§ **Work task**: Take the data below. Output it exactly from its first line through the line containing "### Task 1: Project Set Up".

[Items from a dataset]
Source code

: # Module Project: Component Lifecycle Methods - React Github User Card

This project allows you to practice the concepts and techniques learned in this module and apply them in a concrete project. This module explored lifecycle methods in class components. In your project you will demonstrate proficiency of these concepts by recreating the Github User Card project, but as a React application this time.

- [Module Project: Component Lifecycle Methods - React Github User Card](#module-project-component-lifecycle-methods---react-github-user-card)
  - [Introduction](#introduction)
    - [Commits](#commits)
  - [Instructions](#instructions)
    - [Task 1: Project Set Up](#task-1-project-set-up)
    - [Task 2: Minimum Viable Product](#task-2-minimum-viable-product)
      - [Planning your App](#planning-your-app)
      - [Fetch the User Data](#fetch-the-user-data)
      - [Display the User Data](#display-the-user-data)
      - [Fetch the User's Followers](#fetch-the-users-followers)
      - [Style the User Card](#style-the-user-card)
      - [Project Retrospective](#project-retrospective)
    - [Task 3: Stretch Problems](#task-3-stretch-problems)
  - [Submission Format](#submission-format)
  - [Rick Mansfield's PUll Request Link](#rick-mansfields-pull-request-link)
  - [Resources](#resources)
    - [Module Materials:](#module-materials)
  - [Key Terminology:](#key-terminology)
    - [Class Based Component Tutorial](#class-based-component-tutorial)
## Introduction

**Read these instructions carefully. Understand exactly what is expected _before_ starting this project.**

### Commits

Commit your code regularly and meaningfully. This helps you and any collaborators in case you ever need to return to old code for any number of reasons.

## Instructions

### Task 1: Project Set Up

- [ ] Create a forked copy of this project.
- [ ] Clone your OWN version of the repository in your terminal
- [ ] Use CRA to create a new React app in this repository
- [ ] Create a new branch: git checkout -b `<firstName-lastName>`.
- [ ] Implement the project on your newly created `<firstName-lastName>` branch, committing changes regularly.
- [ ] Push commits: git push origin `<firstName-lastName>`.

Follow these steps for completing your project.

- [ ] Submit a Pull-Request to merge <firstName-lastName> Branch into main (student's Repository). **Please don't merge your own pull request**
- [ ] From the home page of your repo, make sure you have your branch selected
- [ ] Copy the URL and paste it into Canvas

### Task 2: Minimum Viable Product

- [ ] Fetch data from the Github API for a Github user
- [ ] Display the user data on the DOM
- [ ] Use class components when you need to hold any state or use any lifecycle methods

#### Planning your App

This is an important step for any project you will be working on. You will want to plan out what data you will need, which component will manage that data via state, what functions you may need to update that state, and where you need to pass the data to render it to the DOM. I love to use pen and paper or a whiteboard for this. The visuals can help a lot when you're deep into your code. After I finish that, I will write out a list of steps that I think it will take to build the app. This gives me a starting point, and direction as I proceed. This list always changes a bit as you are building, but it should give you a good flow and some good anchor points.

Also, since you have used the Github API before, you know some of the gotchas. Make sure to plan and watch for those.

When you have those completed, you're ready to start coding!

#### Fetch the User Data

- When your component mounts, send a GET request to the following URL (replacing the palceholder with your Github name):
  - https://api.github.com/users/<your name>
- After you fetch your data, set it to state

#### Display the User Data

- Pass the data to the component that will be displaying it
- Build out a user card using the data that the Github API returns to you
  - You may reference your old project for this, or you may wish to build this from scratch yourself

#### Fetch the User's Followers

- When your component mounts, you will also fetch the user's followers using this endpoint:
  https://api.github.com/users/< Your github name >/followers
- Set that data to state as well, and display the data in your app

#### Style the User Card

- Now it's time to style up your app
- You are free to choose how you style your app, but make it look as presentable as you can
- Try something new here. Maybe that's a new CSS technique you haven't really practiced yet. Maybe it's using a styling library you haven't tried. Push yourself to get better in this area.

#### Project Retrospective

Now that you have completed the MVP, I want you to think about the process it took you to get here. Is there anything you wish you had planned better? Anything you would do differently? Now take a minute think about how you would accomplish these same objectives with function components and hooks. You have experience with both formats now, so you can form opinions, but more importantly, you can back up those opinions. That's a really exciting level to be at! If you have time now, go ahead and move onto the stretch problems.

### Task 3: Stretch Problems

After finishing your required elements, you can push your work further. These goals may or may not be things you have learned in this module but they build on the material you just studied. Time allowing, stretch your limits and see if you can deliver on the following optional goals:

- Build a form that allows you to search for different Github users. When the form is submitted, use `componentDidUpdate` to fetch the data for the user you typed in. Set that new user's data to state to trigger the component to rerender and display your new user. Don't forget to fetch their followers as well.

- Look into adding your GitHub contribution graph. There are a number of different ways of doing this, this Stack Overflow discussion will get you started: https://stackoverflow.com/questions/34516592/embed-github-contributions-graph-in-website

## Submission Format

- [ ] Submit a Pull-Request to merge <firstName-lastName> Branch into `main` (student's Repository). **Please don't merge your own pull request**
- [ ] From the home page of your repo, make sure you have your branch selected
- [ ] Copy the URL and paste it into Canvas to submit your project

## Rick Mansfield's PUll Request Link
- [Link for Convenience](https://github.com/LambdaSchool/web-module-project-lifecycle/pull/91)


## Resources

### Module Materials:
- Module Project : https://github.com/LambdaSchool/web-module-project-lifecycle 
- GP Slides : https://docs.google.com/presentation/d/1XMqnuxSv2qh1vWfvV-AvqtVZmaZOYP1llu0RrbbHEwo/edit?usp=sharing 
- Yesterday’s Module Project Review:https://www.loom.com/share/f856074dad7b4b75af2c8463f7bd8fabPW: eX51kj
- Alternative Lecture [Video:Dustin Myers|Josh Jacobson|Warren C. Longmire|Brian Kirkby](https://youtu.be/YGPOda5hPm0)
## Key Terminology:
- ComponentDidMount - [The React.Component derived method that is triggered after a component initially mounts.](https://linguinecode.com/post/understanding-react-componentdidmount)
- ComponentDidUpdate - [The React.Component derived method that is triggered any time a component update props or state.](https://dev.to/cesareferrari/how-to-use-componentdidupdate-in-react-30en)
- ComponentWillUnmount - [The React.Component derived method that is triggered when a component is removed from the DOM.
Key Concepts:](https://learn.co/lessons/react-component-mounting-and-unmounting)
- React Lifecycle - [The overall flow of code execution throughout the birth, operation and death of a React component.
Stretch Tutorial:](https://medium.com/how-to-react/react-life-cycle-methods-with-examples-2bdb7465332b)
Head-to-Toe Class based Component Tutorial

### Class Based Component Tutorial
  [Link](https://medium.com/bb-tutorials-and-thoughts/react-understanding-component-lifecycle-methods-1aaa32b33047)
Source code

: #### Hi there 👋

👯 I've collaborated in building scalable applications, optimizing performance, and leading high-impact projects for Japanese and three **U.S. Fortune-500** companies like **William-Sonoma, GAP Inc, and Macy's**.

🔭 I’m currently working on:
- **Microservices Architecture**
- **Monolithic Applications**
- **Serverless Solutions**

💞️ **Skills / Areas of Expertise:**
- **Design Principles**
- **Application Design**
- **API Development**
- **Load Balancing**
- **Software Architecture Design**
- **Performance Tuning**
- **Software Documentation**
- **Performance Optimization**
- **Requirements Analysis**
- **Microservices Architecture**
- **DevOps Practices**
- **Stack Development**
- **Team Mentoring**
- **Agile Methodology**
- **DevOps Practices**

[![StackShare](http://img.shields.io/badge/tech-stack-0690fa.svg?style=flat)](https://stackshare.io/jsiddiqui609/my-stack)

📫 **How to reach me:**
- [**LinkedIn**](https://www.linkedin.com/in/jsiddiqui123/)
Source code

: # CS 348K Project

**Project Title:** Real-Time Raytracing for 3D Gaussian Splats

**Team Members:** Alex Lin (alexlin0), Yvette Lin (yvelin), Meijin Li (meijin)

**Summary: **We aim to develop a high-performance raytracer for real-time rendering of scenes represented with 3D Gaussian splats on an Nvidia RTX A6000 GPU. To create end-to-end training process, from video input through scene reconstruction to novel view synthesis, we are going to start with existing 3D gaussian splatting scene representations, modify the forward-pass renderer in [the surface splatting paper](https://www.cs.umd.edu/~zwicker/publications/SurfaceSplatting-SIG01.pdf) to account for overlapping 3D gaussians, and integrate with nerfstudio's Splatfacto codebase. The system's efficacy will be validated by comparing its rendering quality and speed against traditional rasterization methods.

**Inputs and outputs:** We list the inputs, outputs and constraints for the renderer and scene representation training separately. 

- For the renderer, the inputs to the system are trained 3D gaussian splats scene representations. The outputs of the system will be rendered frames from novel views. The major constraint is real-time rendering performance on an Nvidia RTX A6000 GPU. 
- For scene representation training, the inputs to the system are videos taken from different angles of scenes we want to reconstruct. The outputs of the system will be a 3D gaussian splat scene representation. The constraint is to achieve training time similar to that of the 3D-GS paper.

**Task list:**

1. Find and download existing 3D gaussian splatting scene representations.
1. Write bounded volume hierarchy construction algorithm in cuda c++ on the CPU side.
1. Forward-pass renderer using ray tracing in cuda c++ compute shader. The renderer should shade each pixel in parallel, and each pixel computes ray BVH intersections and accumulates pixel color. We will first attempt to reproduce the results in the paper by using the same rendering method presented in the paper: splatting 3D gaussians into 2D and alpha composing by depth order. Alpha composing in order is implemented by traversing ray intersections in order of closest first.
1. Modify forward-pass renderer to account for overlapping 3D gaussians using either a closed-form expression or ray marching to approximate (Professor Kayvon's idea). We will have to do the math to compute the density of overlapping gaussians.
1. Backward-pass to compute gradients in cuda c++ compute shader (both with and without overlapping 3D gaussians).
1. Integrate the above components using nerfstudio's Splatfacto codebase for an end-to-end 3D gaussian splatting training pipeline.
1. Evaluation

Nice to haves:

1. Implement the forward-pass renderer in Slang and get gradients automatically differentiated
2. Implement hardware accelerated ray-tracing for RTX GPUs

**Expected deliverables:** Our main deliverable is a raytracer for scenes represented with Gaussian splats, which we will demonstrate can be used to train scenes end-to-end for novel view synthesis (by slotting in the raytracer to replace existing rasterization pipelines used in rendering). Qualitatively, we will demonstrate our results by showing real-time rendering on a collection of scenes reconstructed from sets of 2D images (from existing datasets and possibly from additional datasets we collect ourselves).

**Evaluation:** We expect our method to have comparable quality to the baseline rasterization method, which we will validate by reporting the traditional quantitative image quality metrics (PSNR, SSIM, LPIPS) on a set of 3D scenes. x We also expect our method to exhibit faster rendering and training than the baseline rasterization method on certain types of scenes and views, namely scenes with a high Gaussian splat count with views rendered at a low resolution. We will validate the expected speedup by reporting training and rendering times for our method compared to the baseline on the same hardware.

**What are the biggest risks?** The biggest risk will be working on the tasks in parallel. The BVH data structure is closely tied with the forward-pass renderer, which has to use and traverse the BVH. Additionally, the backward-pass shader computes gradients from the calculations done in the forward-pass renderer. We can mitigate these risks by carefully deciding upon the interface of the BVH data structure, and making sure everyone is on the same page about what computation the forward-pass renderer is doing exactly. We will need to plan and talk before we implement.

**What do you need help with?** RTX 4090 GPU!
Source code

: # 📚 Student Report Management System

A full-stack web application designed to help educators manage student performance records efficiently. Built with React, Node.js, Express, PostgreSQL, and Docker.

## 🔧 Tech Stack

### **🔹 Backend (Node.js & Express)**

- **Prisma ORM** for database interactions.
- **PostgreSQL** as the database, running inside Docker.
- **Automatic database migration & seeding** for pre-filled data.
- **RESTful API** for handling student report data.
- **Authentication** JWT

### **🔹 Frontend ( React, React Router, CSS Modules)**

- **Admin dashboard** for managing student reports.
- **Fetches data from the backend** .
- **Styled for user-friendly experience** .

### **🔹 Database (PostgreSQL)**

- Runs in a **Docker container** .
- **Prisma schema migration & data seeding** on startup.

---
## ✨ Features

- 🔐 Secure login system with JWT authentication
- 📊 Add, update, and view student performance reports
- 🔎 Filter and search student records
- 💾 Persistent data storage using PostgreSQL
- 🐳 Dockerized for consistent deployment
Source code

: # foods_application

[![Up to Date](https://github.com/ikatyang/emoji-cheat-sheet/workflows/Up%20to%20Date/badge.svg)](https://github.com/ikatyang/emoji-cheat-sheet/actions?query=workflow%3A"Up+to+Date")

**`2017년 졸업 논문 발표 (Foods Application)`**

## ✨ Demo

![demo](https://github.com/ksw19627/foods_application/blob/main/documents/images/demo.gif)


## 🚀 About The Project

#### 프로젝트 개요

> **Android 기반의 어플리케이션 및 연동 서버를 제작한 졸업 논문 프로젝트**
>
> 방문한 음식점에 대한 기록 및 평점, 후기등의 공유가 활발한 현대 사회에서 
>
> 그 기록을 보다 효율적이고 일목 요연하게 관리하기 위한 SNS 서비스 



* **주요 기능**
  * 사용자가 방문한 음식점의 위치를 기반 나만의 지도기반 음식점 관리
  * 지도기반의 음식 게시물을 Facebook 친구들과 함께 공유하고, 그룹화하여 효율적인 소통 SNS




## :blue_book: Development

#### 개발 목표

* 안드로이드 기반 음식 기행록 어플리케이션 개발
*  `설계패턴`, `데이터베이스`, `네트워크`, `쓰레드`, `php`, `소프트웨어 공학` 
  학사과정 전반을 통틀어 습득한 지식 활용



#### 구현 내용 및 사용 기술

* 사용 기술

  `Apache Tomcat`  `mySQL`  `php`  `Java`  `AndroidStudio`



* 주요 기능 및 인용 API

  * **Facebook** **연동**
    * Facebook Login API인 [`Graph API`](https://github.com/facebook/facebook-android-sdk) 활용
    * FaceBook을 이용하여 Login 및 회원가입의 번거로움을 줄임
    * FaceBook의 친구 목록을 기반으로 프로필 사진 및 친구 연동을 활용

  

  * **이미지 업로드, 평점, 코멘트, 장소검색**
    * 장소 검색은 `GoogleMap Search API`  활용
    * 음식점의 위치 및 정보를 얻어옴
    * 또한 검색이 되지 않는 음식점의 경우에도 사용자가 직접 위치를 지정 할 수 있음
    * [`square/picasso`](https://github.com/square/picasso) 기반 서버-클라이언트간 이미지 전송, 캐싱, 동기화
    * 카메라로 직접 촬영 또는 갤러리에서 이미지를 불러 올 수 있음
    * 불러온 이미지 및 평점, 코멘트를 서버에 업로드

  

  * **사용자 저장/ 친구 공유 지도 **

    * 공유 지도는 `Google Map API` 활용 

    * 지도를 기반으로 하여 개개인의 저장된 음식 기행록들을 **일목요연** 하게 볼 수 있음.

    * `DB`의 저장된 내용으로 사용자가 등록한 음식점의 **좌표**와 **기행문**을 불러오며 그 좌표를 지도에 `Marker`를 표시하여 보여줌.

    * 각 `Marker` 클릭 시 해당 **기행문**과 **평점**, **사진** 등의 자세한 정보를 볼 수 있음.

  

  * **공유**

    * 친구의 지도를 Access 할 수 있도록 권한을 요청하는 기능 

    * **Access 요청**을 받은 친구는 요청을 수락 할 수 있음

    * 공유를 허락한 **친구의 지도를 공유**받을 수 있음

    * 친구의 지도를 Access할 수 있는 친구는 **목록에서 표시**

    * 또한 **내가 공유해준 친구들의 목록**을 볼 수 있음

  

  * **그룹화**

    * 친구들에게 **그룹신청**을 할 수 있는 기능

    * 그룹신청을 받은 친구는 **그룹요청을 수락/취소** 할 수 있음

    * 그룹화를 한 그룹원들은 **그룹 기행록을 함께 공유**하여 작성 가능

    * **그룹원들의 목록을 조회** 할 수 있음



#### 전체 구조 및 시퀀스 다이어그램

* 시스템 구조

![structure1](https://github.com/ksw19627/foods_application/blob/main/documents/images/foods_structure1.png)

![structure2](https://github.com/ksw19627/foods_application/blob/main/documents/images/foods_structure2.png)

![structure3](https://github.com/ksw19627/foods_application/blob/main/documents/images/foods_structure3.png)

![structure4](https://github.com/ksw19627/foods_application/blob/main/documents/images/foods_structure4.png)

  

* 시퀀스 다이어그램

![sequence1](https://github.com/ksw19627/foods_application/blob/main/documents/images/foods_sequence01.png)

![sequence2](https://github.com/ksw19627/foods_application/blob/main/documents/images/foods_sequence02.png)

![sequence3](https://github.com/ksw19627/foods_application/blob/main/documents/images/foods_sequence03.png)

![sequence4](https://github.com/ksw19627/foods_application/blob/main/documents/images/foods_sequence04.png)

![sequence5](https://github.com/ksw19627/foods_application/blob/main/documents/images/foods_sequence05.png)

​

§ **Answer box**:
Source code

: # Module Project: Component Lifecycle Methods - React Github User Card

This project allows you to practice the concepts and techniques learned in this module and apply them in a concrete project. This module explored lifecycle methods in class components. In your project you will demonstrate proficiency of these concepts by recreating the Github User Card project, but as a React application this time.

- [Module Project: Component Lifecycle Methods - React Github User Card](#module-project-component-lifecycle-methods---react-github-user-card)
  - [Introduction](#introduction)
    - [Commits](#commits)
  - [Instructions](#instructions)
    - [Task 1: Project Set Up](#task-1-project-set-up)
    - [Task 2: Minimum Viable Product](#task-2-minimum-viable-product)
      - [Planning your App](#planning-your-app)
      - [Fetch the User Data](#fetch-the-user-data)
      - [Display the User Data](#display-the-user-data)
      - [Fetch the User's Followers](#fetch-the-users-followers)
      - [Style the User Card](#style-the-user-card)
      - [Project Retrospective](#project-retrospective)
    - [Task 3: Stretch Problems](#task-3-stretch-problems)
  - [Submission Format](#submission-format)
  - [Rick Mansfield's PUll Request Link](#rick-mansfields-pull-request-link)
  - [Resources](#resources)
    - [Module Materials:](#module-materials)
  - [Key Terminology:](#key-terminology)
    - [Class Based Component Tutorial](#class-based-component-tutorial)
## Introduction

**Read these instructions carefully. Understand exactly what is expected _before_ starting this project.**

### Commits

Commit your code regularly and meaningfully. This helps you and any collaborators in case you ever need to return to old code for any number of reasons.

## Instructions

### Task 1: Project Set Up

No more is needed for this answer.